Revising the report

Like any police force, Brown’s Department of Public Safety is empowered by the state to enforce the law, and, as of January, DPS officers carry guns. When it comes to releasing information, however, the University invokes its prerogative as a private institution. DPS does not release police reports, unlike municipal police departments. A federal law called the Clery Act, however, does impose a few narrow obligations: DPS must maintain a public crime log and release an annual report of crime statistics. The annual report is virtually the only means by which community members can assess crime in Brown’s semi-urban location. That is why it’s troubling that DPS has had to revise a major figure on its 2005 report, which was distributed in September, to adjust the number of on-campus sexual assaults from zero to four.
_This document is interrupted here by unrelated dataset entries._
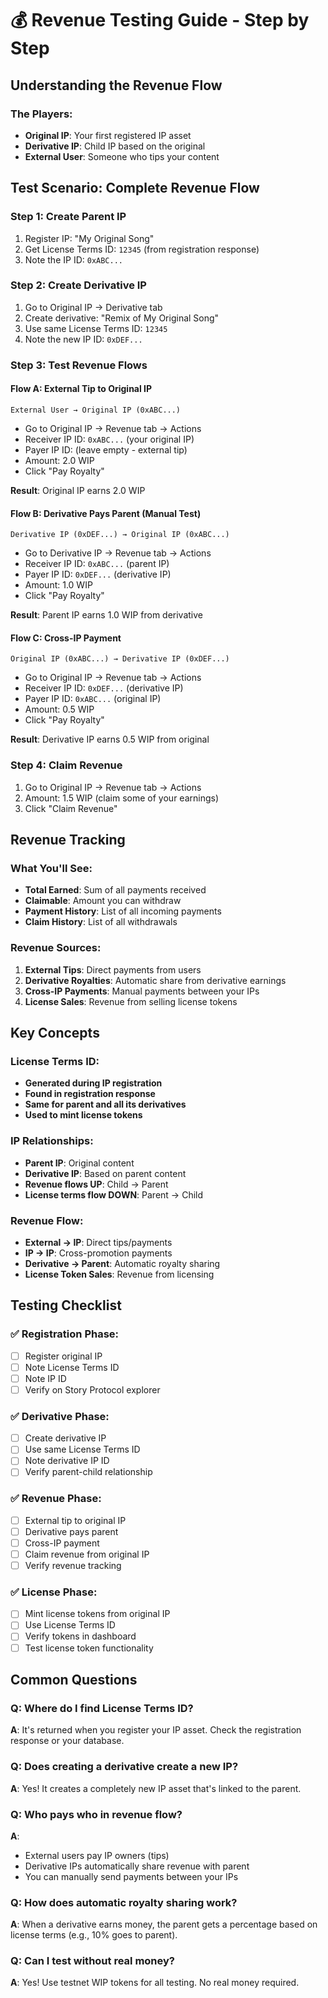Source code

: # 💰 Revenue Testing Guide - Step by Step

## Understanding the Revenue Flow

### The Players:
- **Original IP**: Your first registered IP asset
- **Derivative IP**: Child IP based on the original
- **External User**: Someone who tips your content

## Test Scenario: Complete Revenue Flow

### Step 1: Create Parent IP
1. Register IP: "My Original Song"
2. Get License Terms ID: `12345` (from registration response)
3. Note the IP ID: `0xABC...`

### Step 2: Create Derivative IP
1. Go to Original IP → Derivative tab
2. Create derivative: "Remix of My Original Song"
3. Use same License Terms ID: `12345`
4. Note the new IP ID: `0xDEF...`

### Step 3: Test Revenue Flows

#### Flow A: External Tip to Original IP
```
External User → Original IP (0xABC...)
```
- Go to Original IP → Revenue tab → Actions
- Receiver IP ID: `0xABC...` (your original IP)
- Payer IP ID: (leave empty - external tip)
- Amount: 2.0 WIP
- Click "Pay Royalty"

**Result**: Original IP earns 2.0 WIP

#### Flow B: Derivative Pays Parent (Manual Test)
```
Derivative IP (0xDEF...) → Original IP (0xABC...)
```
- Go to Derivative IP → Revenue tab → Actions
- Receiver IP ID: `0xABC...` (parent IP)
- Payer IP ID: `0xDEF...` (derivative IP)
- Amount: 1.0 WIP
- Click "Pay Royalty"

**Result**: Parent IP earns 1.0 WIP from derivative

#### Flow C: Cross-IP Payment
```
Original IP (0xABC...) → Derivative IP (0xDEF...)
```
- Go to Original IP → Revenue tab → Actions
- Receiver IP ID: `0xDEF...` (derivative IP)
- Payer IP ID: `0xABC...` (original IP)
- Amount: 0.5 WIP
- Click "Pay Royalty"

**Result**: Derivative IP earns 0.5 WIP from original

### Step 4: Claim Revenue
1. Go to Original IP → Revenue tab → Actions
2. Amount: 1.5 WIP (claim some of your earnings)
3. Click "Claim Revenue"

## Revenue Tracking

### What You'll See:
- **Total Earned**: Sum of all payments received
- **Claimable**: Amount you can withdraw
- **Payment History**: List of all incoming payments
- **Claim History**: List of all withdrawals

### Revenue Sources:
1. **External Tips**: Direct payments from users
2. **Derivative Royalties**: Automatic share from derivative earnings
3. **Cross-IP Payments**: Manual payments between your IPs
4. **License Sales**: Revenue from selling license tokens

## Key Concepts

### License Terms ID:
- **Generated during IP registration**
- **Found in registration response**
- **Same for parent and all its derivatives**
- **Used to mint license tokens**

### IP Relationships:
- **Parent IP**: Original content
- **Derivative IP**: Based on parent content
- **Revenue flows UP**: Child → Parent
- **License terms flow DOWN**: Parent → Child

### Revenue Flow:
- **External → IP**: Direct tips/payments
- **IP → IP**: Cross-promotion payments
- **Derivative → Parent**: Automatic royalty sharing
- **License Token Sales**: Revenue from licensing

## Testing Checklist

### ✅ Registration Phase:
- [ ] Register original IP
- [ ] Note License Terms ID
- [ ] Note IP ID
- [ ] Verify on Story Protocol explorer

### ✅ Derivative Phase:
- [ ] Create derivative IP
- [ ] Use same License Terms ID
- [ ] Note derivative IP ID
- [ ] Verify parent-child relationship

### ✅ Revenue Phase:
- [ ] External tip to original IP
- [ ] Derivative pays parent
- [ ] Cross-IP payment
- [ ] Claim revenue from original IP
- [ ] Verify revenue tracking

### ✅ License Phase:
- [ ] Mint license tokens from original IP
- [ ] Use License Terms ID
- [ ] Verify tokens in dashboard
- [ ] Test license token functionality

## Common Questions

### Q: Where do I find License Terms ID?
**A**: It's returned when you register your IP asset. Check the registration response or your database.

### Q: Does creating a derivative create a new IP?
**A**: Yes! It creates a completely new IP asset that's linked to the parent.

### Q: Who pays who in revenue flow?
**A**: 
- External users pay IP owners (tips)
- Derivative IPs automatically share revenue with parent
- You can manually send payments between your IPs

### Q: How does automatic royalty sharing work?
**A**: When a derivative earns money, the parent gets a percentage based on license terms (e.g., 10% goes to parent).

### Q: Can I test without real money?
**A**: Yes! Use testnet WIP tokens for all testing. No real money required.
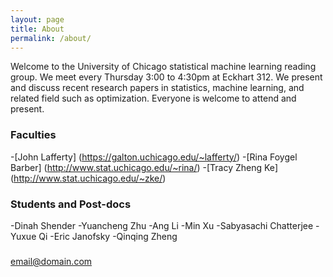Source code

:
 ```yaml
---
layout: page
title: About
permalink: /about/
---
```


Welcome to the University of Chicago statistical machine learning reading group. We meet every Thursday 3:00 to 4:30pm at Eckhart 312. We present and discuss recent research papers in statistics, machine learning, and related field such as optimization. Everyone is welcome to attend and present.

### Faculties
-[John Lafferty] (https://galton.uchicago.edu/~lafferty/)
-[Rina Foygel Barber] (http://www.stat.uchicago.edu/~rina/)
-[Tracy Zheng Ke] (http://www.stat.uchicago.edu/~zke/)

### Students and Post-docs

-Dinah Shender
-Yuancheng Zhu
-Ang Li
-Min Xu
-Sabyasachi Chatterjee
-Yuxue Qi
-Eric Janofsky
-Qinqing Zheng

###

[email@domain.com](mailto:email@domain.com)
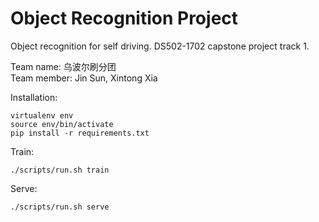 # Object Recognition Project
Object recognition for self driving. DS502-1702 capstone project track 1.

Team name: 乌波尔刷分团 \
Team member: Jin Sun, Xintong Xia

Installation:
```
virtualenv env
source env/bin/activate
pip install -r requirements.txt
```

Train:
```
./scripts/run.sh train
```

Serve:
```
./scripts/run.sh serve
```
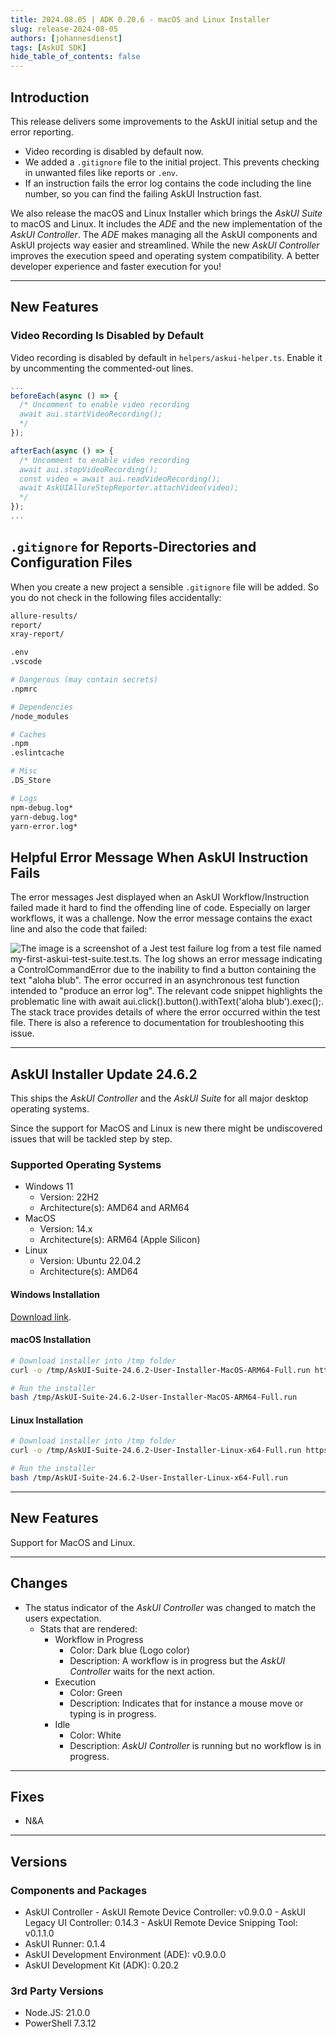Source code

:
 ```yaml
---
title: 2024.08.05 | ADK 0.20.6 - macOS and Linux Installer
slug: release-2024-08-05
authors: [johannesdienst]
tags: [AskUI SDK]
hide_table_of_contents: false
---
```


## Introduction
This release delivers some improvements to the AskUI initial setup and the error reporting.

* Video recording is disabled by default now.
* We added a `.gitignore` file to the initial project. This prevents checking in unwanted files like reports or `.env`.
* If an instruction fails the error log contains the code including the line number, so you can find the failing AskUI Instruction fast.

We also release the macOS and Linux Installer which brings the *AskUI Suite* to macOS and Linux. It includes the *ADE* and the new implementation of the *AskUI Controller*. The *ADE* makes managing all the AskUI components and AskUI projects way easier and streamlined. While the new *AskUI Controller* improves the execution speed and operating system compatibility. A better developer experience and faster execution for you!

---

## New Features

### Video Recording Is Disabled by Default
Video recording is disabled by default in `helpers/askui-helper.ts`. Enable it by uncommenting the commented-out lines.

```typescript title="Relevant lines in helpers/askui-helper.ts"
...
beforeEach(async () => {
  /* Uncomment to enable video recording
  await aui.startVideoRecording();
  */
});

afterEach(async () => {
  /* Uncomment to enable video recording
  await aui.stopVideoRecording();
  const video = await aui.readVideoRecording();
  await AskUIAllureStepReporter.attachVideo(video);
  */
});
...
```

## `.gitignore` for Reports-Directories and Configuration Files
When you create a new project a sensible `.gitignore` file will be added. So you do not check in the following files accidentally:

```bash
allure-results/
report/
xray-report/

.env
.vscode

# Dangerous (may contain secrets)
.npmrc

# Dependencies
/node_modules

# Caches
.npm
.eslintcache

# Misc
.DS_Store

# Logs
npm-debug.log*
yarn-debug.log*
yarn-error.log*
```

## Helpful Error Message When AskUI Instruction Fails
The error messages Jest displayed when an AskUI Workflow/Instruction failed made it hard to find the offending line of code. Especially on larger workflows, it was a challenge. Now the error message contains the exact line and also the code that failed:

![The image is a screenshot of a Jest test failure log from a test file named my-first-askui-test-suite.test.ts. The log shows an error message indicating a ControlCommandError due to the inability to find a button containing the text "aloha blub". The error occurred in an asynchronous test function intended to "produce an error log". The relevant code snippet highlights the problematic line with await aui.click().button().withText('aloha blub').exec();. The stack trace provides details of where the error occurred within the test file. There is also a reference to documentation for troubleshooting this issue.](./jest-stacktrace.png)

---

## AskUI Installer Update 24.6.2

This ships the *AskUI Controller* and the *AskUI Suite* for all major desktop operating systems.

Since the support for MacOS and Linux is new there might be undiscovered issues that will be tackled step by step.

### Supported Operating Systems

* Windows 11
  * Version: 22H2
  * Architecture(s): AMD64 and ARM64
* MacOS
  * Version: 14.x
  * Architecture(s): ARM64 (Apple Silicon)
* Linux
  * Version: Ubuntu 22.04.2
  * Architecture(s): AMD64

#### Windows Installation
[Download link](https://files.askui.com/releases/Installer/24.6.2/AskUI-Suite-24.6.2-System-Installer-Win-AMD64-Full.exe).

#### macOS Installation

```bash
# Download installer into /tmp folder
curl -o /tmp/AskUI-Suite-24.6.2-User-Installer-MacOS-ARM64-Full.run https://files.askui.com/releases/Installer/24.6.2/AskUI-Suite-24.6.2-User-Installer-MacOS-ARM64-Full.run

# Run the installer
bash /tmp/AskUI-Suite-24.6.2-User-Installer-MacOS-ARM64-Full.run
```

#### Linux Installation

```bash
# Download installer into /tmp folder
curl -o /tmp/AskUI-Suite-24.6.2-User-Installer-Linux-x64-Full.run https://files.askui.com/releases/Installer/24.6.2/AskUI-Suite-24.6.2-User-Installer-Linux-x64-Full.run

# Run the installer
bash /tmp/AskUI-Suite-24.6.2-User-Installer-Linux-x64-Full.run
```

---

## New Features
Support for MacOS and Linux.

---

## Changes

- The status indicator of the *AskUI Controller* was changed to match the users expectation.
  - Stats that are rendered:
    - Workflow in Progress
      - Color: Dark blue (Logo color)
      - Description: A workflow is in progress but the *AskUI Controller* waits for the next action.
    - Execution
      - Color: Green
      - Description: Indicates that for instance a mouse move or typing is in progress.
    - Idle
      - Color: White
      - Description: *AskUI Controller* is running but no workflow is in progress.

---

## Fixes

- N&A

---
## Versions

### Components and Packages
- AskUI Controller
        - AskUI Remote Device Controller: v0.9.0.0
        - AskUI Legacy UI Controller: 0.14.3
        - AskUI Remote Device Snipping Tool: v0.1.1.0
- AskUI Runner: 0.1.4
- AskUI Development Environment (ADE): v0.9.0.0
- AskUI Development Kit (ADK): 0.20.2

### 3rd Party Versions
- Node.JS: 21.0.0
- PowerShell 7.3.12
Dean for Student Life Margaret Klawunn told The Herald that sexual assault data compiled by the Office of Student Life were never sent to DPS because of an “administrative error.” On the other side of the equation, DPS did not offer much of an explanation for publishing its crime report without inquiring why the OSL numbers never arrived: “It is important to remember that we process 1,600 cases a year,” said Chief of Police Mark Porter. While administrators rightly admitted their errors, this latest incident fits into a pattern of inconsistency and confusion in Brown’s crime reporting.

Last October, for example, DPS sent out a campus-wide crime alert 23 hours after a student was robbed at gunpoint on Williams Street, despite a Clery Act requirement that a “timely warning” be provided when there is an ongoing threat. Last spring, The Herald reported on hard-to-explain discrepancies between DPS and Providence Police Department crime reporting on the East Side. And, in the latest crime report, there is more than one eyebrow-raising figure: nine OSL referrals were given for drug policy violations in 2005, compared to eight in 2004 and 108 in 2003. Porter would not comment on the precipitous drop for an Oct. 16 article. Perhaps more disturbing, the sexual assaults figure would likely never have been revised if not for Herald articles that prompted a review of the number.

Unfortunately, there is little oversight of Clery Act compliance, and even less community members can do to ensure DPS is reporting campus crime fully and accurately. The latest error calls into question the reliability not only of DPS’s crime reports, but also the incident summaries that appear in The Herald each week. To begin to restore the credibility that DPS sorely needs, the University should launch a full review of the 2005 crime report and crime reporting standards at Brown.